■ WHAT THE TASK ASKS ■
Each line below should be retyped exactly, with no pictures.

(Document images with source code)

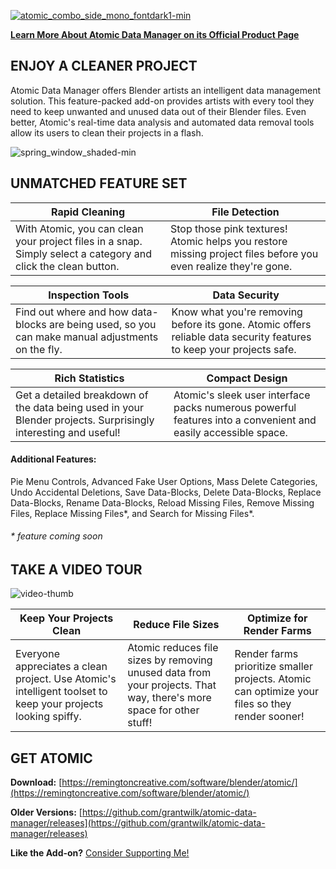 [![atomic_combo_side_mono_fontdark1-min](https://remingtoncreative.com/wp-content/uploads/2019/07/atomic_combo_side_mono_fontdark1-min.png)](https://remingtoncreative.com/software/blender/atomic/)

[**Learn More About Atomic Data Manager on its Official Product Page**](https://remingtoncreative.com/software/blender/atomic/)


## ENJOY A CLEANER PROJECT
Atomic Data Manager offers Blender artists an intelligent data management solution. This feature-packed add-on provides artists with every tool they need to keep unwanted and unused data out of their Blender files. Even better, Atomic's real-time data analysis and automated data removal tools allow its users to clean their projects in a flash.

![spring_window_shaded-min](https://remingtoncreative.com/wp-content/uploads/2019/07/spring_window_shaded-min-uai-1440x810.jpg)


## UNMATCHED FEATURE SET

| Rapid Cleaning | File Detection |
|--|--|
| With Atomic, you can clean your project files in a snap. Simply select a category and click the clean button. | Stop those pink textures! Atomic helps you restore missing project files before you even realize they're gone. |

| Inspection Tools | Data Security |
|--|--|
| Find out where and how data-blocks are being used, so you can make manual adjustments on the fly. | Know what you're removing before its gone. Atomic offers reliable data security features to keep your projects safe. |

| Rich Statistics | Compact Design |
|--|--|
| Get a detailed breakdown of the data being used in your Blender projects. Surprisingly interesting and useful! | Atomic's sleek user interface packs numerous powerful features into a convenient and easily accessible space.|

#### Additional Features:
Pie Menu Controls, Advanced Fake User Options, Mass Delete Categories, Undo Accidental Deletions, Save Data-Blocks, Delete Data-Blocks, Replace Data-Blocks, Rename Data-Blocks, Reload Missing Files, Remove Missing Files, Replace Missing Files*, and Search for Missing Files*.

###### \* feature coming soon


## TAKE A VIDEO TOUR
![video-thumb](https://remingtoncreative.com/wp-content/uploads/2019/07/spring_inspect_images-min.jpg)

| Keep Your Projects Clean | Reduce File Sizes | Optimize for Render Farms |
|--|--|--|
| Everyone appreciates a clean project. Use Atomic's intelligent toolset to keep your projects looking spiffy. | Atomic reduces file sizes by removing unused data from your projects. That way, there's more space for other stuff! | Render farms prioritize smaller projects. Atomic can optimize your files so they render sooner! |


## GET ATOMIC

**Download:** [https://remingtoncreative.com/software/blender/atomic/](https://remingtoncreative.com/software/blender/atomic/)

**Older Versions:** [https://github.com/grantwilk/atomic-data-manager/releases](https://github.com/grantwilk/atomic-data-manager/releases)



**Like the Add-on?** [Consider Supporting Me!](https://remingtoncreative.com/support/)
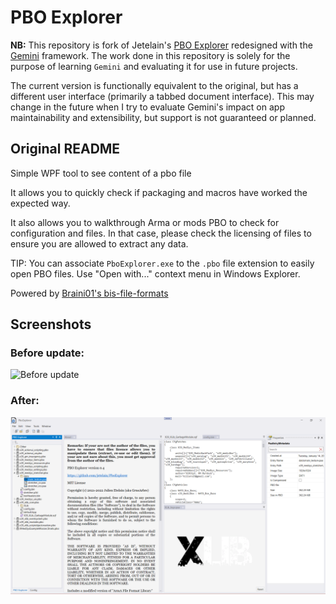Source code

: # PBO Explorer

**NB:** 
This repository is fork of Jetelain's [PBO Explorer](https://github.com/jetelain/PboExplorer) redesigned with the [Gemini](https://github.com/tgjones/gemini) framework.
The work done in this repository is solely for the purpose of learning `Gemini` and evaluating it for use in future projects.

The current version is functionally equivalent to the original, but has a different user interface (primarily a tabbed document interface).
This may change in the future when I try to evaluate Gemini's impact on app maintainability and extensibility, but support is not guaranteed or planned.

## Original README

Simple WPF tool to see content of a pbo file

It allows you to quickly check if packaging and macros have worked the expected way.

It also allows you to walkthrough Arma or mods PBO to check for configuration and files.
In that case, please check the licensing of files to ensure you are allowed to extract any data.

TIP: You can associate `PboExplorer.exe` to the `.pbo` file extension to easily open PBO files. Use "Open with..." context menu in Windows Explorer.

Powered by [Braini01's bis-file-formats](https://github.com/Braini01/bis-file-formats)

## Screenshots

### Before update:

![Before update](docs/img1.png)

### After:

![After](docs/img2.png)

■ OUTPUT OF THE EXERCISE ■
 [![atomic_combo_side_mono_fontdark1-min](https://remingtoncreative.com/wp-content/uploads/2019/07/atomic_combo_side_mono_fontdark1-min.png)](https://remingtoncreative.com/software/blender/atomic/)

[**Learn More About Atomic Data Manager on its Official Product Page**](https://remingtoncreative.com/software/blender/atomic/)


## ENJOY A CLEANER PROJECT
Atomic Data Manager offers Blender artists an intelligent data management solution. This feature-packed add-on provides artists with every tool they need to keep unwanted and unused data out of their Blender files. Even better, Atomic's real-time data analysis and automated data removal tools allow its users to clean their projects in a flash.

![spring_window_shaded-min](https://remingtoncreative.com/wp-content/uploads/2019/07/spring_window_shaded-min-uai-1440x810.jpg)


## UNMATCHED FEATURE SET

| Rapid Cleaning | File Detection |
|--|--|
| With Atomic, you can clean your project files in a snap. Simply select a category and click the clean button. | Stop those pink textures! Atomic helps you restore missing project files before you even realize they're gone. |

| Inspection Tools | Data Security |
|--|--|
| Find out where and how data-blocks are being used, so you can make manual adjustments on the fly. | Know what you're removing before its gone. Atomic offers reliable data security features to keep your projects safe. |

| Rich Statistics | Compact Design |
|--|--|
| Get a detailed breakdown of the data being used in your Blender projects. Surprisingly interesting and useful! | Atomic's sleek user interface packs numerous powerful features into a convenient and easily accessible space.|

#### Additional Features:
Pie Menu Controls, Advanced Fake User Options, Mass Delete Categories, Undo Accidental Deletions, Save Data-Blocks, Delete Data-Blocks, Replace Data-Blocks, Rename Data-Blocks, Reload Missing Files, Remove Missing Files, Replace Missing Files*, and Search for Missing Files*.

###### \* feature coming soon


## TAKE A VIDEO TOUR
![video-thumb](https://remingtoncreative.com/wp-content/uploads/2019/07/spring_inspect_images-min.jpg)

| Keep Your Projects Clean | Reduce File Sizes | Optimize for Render Farms |
|--|--|--|
| Everyone appreciates a clean project. Use Atomic's intelligent toolset to keep your projects looking spiffy. | Atomic reduces file sizes by removing unused data from your projects. That way, there's more space for other stuff! | Render farms prioritize smaller projects. Atomic can optimize your files so they render sooner! |


## GET ATOMIC

**Download:** [https://remingtoncreative.com/software/blender/atomic/](https://remingtoncreative.com/software/blender/atomic/)

**Older Versions:** [https://github.com/grantwilk/atomic-data-manager/releases](https://github.com/grantwilk/atomic-data-manager/releases)



**Like the Add-on?** [Consider Supporting Me!](https://remingtoncreative.com/support/)
Source code

: # PBO Explorer

**NB:** 
This repository is fork of Jetelain's [PBO Explorer](https://github.com/jetelain/PboExplorer) redesigned with the [Gemini](https://github.com/tgjones/gemini) framework.
The work done in this repository is solely for the purpose of learning `Gemini` and evaluating it for use in future projects.

The current version is functionally equivalent to the original, but has a different user interface (primarily a tabbed document interface).
This may change in the future when I try to evaluate Gemini's impact on app maintainability and extensibility, but support is not guaranteed or planned.

## Original README

Simple WPF tool to see content of a pbo file

It allows you to quickly check if packaging and macros have worked the expected way.

It also allows you to walkthrough Arma or mods PBO to check for configuration and files.
In that case, please check the licensing of files to ensure you are allowed to extract any data.

TIP: You can associate `PboExplorer.exe` to the `.pbo` file extension to easily open PBO files. Use "Open with..." context menu in Windows Explorer.

Powered by [Braini01's bis-file-formats](https://github.com/Braini01/bis-file-formats)

## Screenshots

### Before update:

![Before update](docs/img1.png)

### After:

![After](docs/img2.png)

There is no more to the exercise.